■ TASK GOAL
Where the line containing "La troisième couche" appears in the records below, begin there and write out each line exactly until the last one, and nothing more.

Start of DATA RECORDS

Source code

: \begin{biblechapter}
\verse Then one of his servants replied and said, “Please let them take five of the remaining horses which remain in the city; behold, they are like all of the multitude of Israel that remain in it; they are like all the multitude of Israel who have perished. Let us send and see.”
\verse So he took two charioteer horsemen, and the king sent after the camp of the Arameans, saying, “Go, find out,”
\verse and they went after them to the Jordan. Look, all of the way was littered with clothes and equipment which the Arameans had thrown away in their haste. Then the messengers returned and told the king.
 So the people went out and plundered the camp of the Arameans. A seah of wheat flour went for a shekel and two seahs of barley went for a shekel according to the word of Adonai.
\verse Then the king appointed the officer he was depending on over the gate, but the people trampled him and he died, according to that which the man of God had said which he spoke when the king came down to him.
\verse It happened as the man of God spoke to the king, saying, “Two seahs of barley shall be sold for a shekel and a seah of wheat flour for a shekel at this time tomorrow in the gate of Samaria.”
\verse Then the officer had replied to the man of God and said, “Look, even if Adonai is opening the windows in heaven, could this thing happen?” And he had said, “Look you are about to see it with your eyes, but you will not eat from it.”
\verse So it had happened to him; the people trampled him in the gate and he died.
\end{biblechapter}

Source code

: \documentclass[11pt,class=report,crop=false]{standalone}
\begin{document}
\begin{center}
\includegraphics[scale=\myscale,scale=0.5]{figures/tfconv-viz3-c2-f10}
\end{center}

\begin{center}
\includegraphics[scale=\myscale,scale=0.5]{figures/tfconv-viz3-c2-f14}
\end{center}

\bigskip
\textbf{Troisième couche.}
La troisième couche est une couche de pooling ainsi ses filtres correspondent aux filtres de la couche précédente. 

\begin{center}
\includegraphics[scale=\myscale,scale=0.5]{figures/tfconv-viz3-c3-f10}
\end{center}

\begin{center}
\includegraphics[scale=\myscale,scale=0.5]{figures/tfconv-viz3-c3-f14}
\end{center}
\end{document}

End of DATA RECORDS

■ ANSWER FOR THE TASK
La troisième couche est une couche de pooling ainsi ses filtres correspondent aux filtres de la couche précédente. 

\begin{center}
\includegraphics[scale=\myscale,scale=0.5]{figures/tfconv-viz3-c3-f10}
\end{center}

\begin{center}
\includegraphics[scale=\myscale,scale=0.5]{figures/tfconv-viz3-c3-f14}
\end{center}
\end{document}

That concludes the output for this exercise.